📌 A XP (XPBR31, XP) encerrou o ano de 2025 com resultados financeiros recordes, embora tenha enfrentado um cenário desafiador para a captação de recursos no varejo.
O lucro líquido ajustado anual atingiu R$ 5,2 bilhões, um crescimento de 15% em relação a 2024. No quarto trimestre (4T25), o lucro ajustado foi de R$ 1,33 bilhão, alta de 10% na comparação anual.
Os ativos sob custódia (AUC) alcançaram a marca de R$ 1,5 trilhão, expandindo 16% em 12 meses, impulsionados tanto pela captação líquida quanto pela valorização do mercado.
Entretanto, a companhia admitiu que o crescimento da receita foi pressionado por um mix de investimentos mais conservador e menor atividade de mercado.
Destaques do Resultado (4T25 vs. 4T24):
•Lucro Líquido Ajustado: R$ 1,33 bilhão no trimestre (+10% YoY) e R$ 5,2 bilhões no ano (+15% YoY).
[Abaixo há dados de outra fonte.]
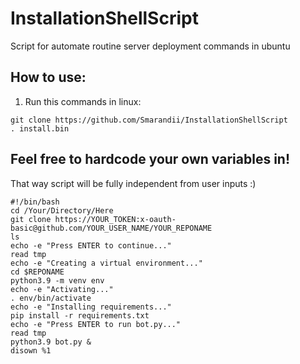 # InstallationShellScript
Script for automate routine server deployment commands in ubuntu


## How to use:
1. Run this commands in linux: 
```shell 
git clone https://github.com/Smarandii/InstallationShellScript
. install.bin
``` 

## Feel free to hardcode your own variables in!
That way script will be fully independent from user inputs :)

```shell
#!/bin/bash
cd /Your/Directory/Here
git clone https://YOUR_TOKEN:x-oauth-basic@github.com/YOUR_USER_NAME/YOUR_REPONAME
ls
echo -e "Press ENTER to continue..."
read tmp
echo -e "Creating a virtual environment..."
cd $REPONAME
python3.9 -m venv env
echo -e "Activating..."
. env/bin/activate
echo -e "Installing requirements..."
pip install -r requirements.txt
echo -e "Press ENTER to run bot.py..."
read tmp
python3.9 bot.py &
disown %1

```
•Ativos sob Custódia (AUC): Atingiram R$ 1,49 trilhão, crescimento de 16% em relação ao ano anterior.
•Banco de Atacado: Receita de "Grandes Empresas e Mercado de Capitais" saltou 49% no 4T25, chegando a R$ 895 milhões.
•Queda na Captação: A captação líquida anual de varejo caiu 13% em relação a 2024, totalizando R$ 94 bilhões.
•Rentabilidade: O ROAE ajustado anual fechou em 23,9%, melhora de 94 bps frente a 2024.
Análise da Capitalizo (Resultado Positivo)
Sentimento: Neutro a Positivo. A XP entregou uma linha final (lucro líquido) forte e recorde, demonstrando uma alavancagem operacional eficiente ao fazer o lucro crescer quase o dobro da receita bruta (+15% vs. +8%).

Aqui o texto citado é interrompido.